Tag 145: Bernoscha - Ein Heldenepos

Früh morgens liegt wie gestern Nebel über dem See.

Doch schon beim Zusammenpacken ist der Himmel blau und die Sonne scheint so kräftig, dass mein Zelt komplett trocken wird, während Bernoscha in den Startlöchern sitzt und zum Aufbruch drängt.

Es ist nochmal ein richtig schöner Sommertag, nur ohne Mücken. Vor ein paar Wochen wäre das Wandern in einer so seen-, sumpf- und waldreichen Gegend sicher kein Vergnügen gewesen. Aber jetzt kann ich mich ungestört über das glitzernde Wasser freuen...

...und über den Birkenwald...

...mit seinen mal felsigen...

...mal sumpfigen Pfaden.

Und natürlich strömt es auch wieder reichlich am und über den Weg... 

...von klein...

...bis groß...

...und von laut...

...bis leise.

Doch zähle ich heute nicht, denn da auf straßenlosem Sumpfland ohnehin nicht mit Autos zu rechnen ist, ist ja sowieso klar, dass erneut der Bach gewinnen würde.

Ich könnte höchstens versuchen, die Sümpfe zu zählen.

Doch die gehen so nahtlos ineinander über, dass ich nur schwer sagen kann, wo ein alter Sumpf endet und ein neuer beginnt.

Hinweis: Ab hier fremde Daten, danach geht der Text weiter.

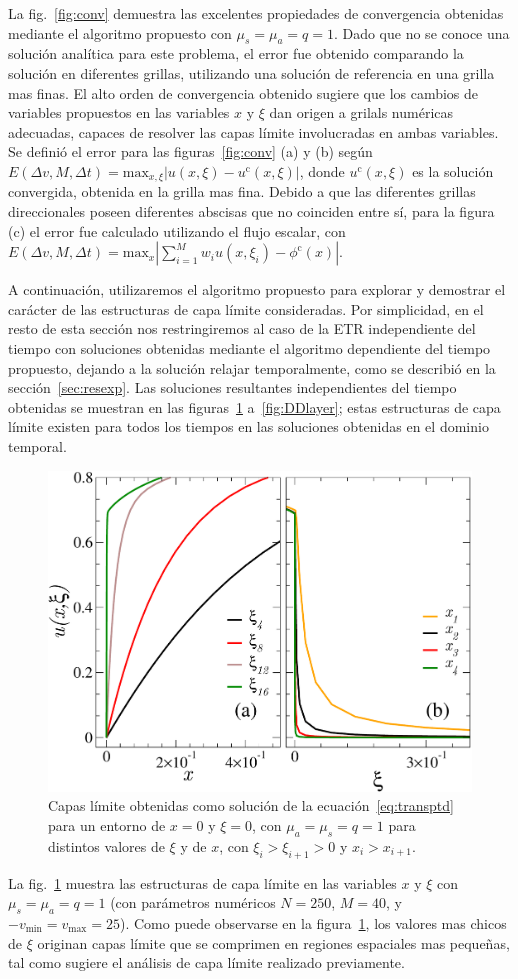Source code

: La fig.~\eqref{fig:conv} demuestra las excelentes propiedades de convergencia 
obtenidas mediante el algoritmo propuesto con $\mu_s=\mu_a=q=1$. Dado 
que no se conoce una solución analítica para este problema, 
el error fue obtenido comparando la solución en diferentes grillas, utilizando 
una solución de referencia en una grilla mas finas. El alto orden 
de convergencia obtenido sugiere que los cambios de variables 
propuestos en las variables $x$ y $\xi$ dan origen a grilals numéricas 
adecuadas, capaces de resolver las capas límite involucradas en ambas variables. 
Se definió el error para las figuras~\eqref{fig:conv} (a) y (b) según
  $E(\Delta v, M,\Delta t)=\text{max}_{x,\xi}
    |u(x,\xi)-u^{\text{c}}(x,\xi)|$, donde $u^{\text{c}}(x,\xi)$ 
    es la solución convergida, obtenida en la grilla mas fina. 
Debido a que las diferentes 
    grillas direccionales poseen diferentes abscisas que no coinciden 
    entre sí, para la figura (c) 
    el error fue calculado utilizando el flujo escalar, con  
$E(\Delta v, M,\Delta t)=\text{max}_x |\sum_{i=1}^M w_i u(x,\xi_i)-\phi^{\text{c}}(x)|$.

A continuación, utilizaremos el algoritmo propuesto para 
explorar y demostrar el carácter de las estructuras de capa límite 
consideradas. Por simplicidad, en el resto de esta sección nos restringiremos 
al caso de la ETR independiente del tiempo con soluciones 
obtenidas mediante el algoritmo dependiente del tiempo propuesto, 
dejando a la solución relajar temporalmente, como se describió 
en la sección~\ref{sec:resexp}. Las soluciones resultantes independientes del 
tiempo obtenidas se muestran en las figuras~\ref{fig:blayers1} 
a~\ref{fig:DDlayer}; estas estructuras de capa límite 
existen para todos los tiempos en las soluciones obtenidas 
en el dominio temporal. 

\begin{figure}[h!]
\centering
  \includegraphics[width=0.5\linewidth]{figuras/xilay.pdf}
  \caption{Capas límite obtenidas como solución 
  de la ecuación~\eqref{eq:transptd} para un entorno de $x=0$ y $\xi=0$, 
  con $\mu_a=\mu_s=q=1$ para distintos valores de $\xi$ y de $x$, 
  con $\xi_i>\xi_{i+1}>0$ y $x_i>x_{i+1}$.}
 \label{fig:blayers1}
\end{figure}
La fig.~\ref{fig:blayers1} muestra las estructuras de capa límite en las 
variables $x$ y $\xi$ con $\mu_s=\mu_a=q=1$ (con parámetros numéricos $N=250$, $M=40$, 
y $-v_{\text{min}}=v_{\text{max}}=25$). Como puede observarse 
en la figura~\ref{fig:blayers1}, los valores mas chicos de $\xi$ 
originan capas límite que se comprimen en regiones espaciales mas 
pequeñas, tal como sugiere el análisis de capa límite realizado 
previamente.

Also bleibt es dabei: Ich zähle heute nichts. Wichtig ist ja auch eigentlich nur, dass ich immer genug Wasser zum Trinken finde, und da kann ich mich nicht beklagen.

Bernoscha allerdings gibt zu Protokoll, dass für ihn auch die Überquerung kleinster Fließgewässer ein anstrengendes und risikobehaftetes Unterfangen darstellt und er sein Tagespensum deshalb wenigstens im Nachhinein genau beziffert wissen möchte. 

Das ist natürlich nachvollziehbar, und Bernoscha zählt also fleißig...

...alles, was da fließt und strömt, bis in den Sonnenuntergang.

Bei Ankunft am Schlafplatz behauptet er steif und fest 50. Das klingt auch für mich erstmal nach ziemlich viel, doch muss man berücksichtigen, dass in Bernoschas Zählung auch sehr kleine Ströme eingehen, die größeren Wesen vermutlich entgangen wären. Im Übrigen darf man es ihm nicht übelnehmen, wenn er, angesichts der Gefahr, in die er sich mit jeder Bachüberquerung begibt, ein bisschen heldenepisch aufrundet. 

Nachdem ich das Zelt aufgebaut habe, muss ich erstmal dringend was essen. Aus meinem Tütensuppenvorrat gibt's heute die Västkustsoppa, im Wesentlichen eine Art Krabbensuppe. Allerdings müssen, damit ich irgendwie satt davon werde, schon noch ein paar Nudeln mit rein.

Superheld Bernoscha benötigt all das selbstverständlich nicht. "travel light - no budget" ist sein Motto, mit dem er es für ein so kleines Schaf bereits erstaunlich weit gebracht hat. Eine weiche Unterlage und ein leichtes Deckchen oben drüber nimmt er nach einem harten Tag im Fjäll zwar gerne an, ansonsten jedoch ist er beneidenswert bedürfnislos.

Schweden, unendliche Weiten. Wir schreiben das Jahr 2023. Dies sind die Abenteuer des ersten, einzigen und kleinsten Schafs, das zu Huf, auf dem Bauch und im Täschchen am Rucksackgurt viele Lichtjahre vom heimischen Stall entfernt in Birkenwälder, Sümpfe und auf Berge vordringt, die nie zuvor ein Schaf gesehen hat... Die nächste Folge gibt's morgen - garantiert mit noch mehr Bächen, Seen, Bäumen etc. und vielleicht komme ich auch wieder mehr darin vor.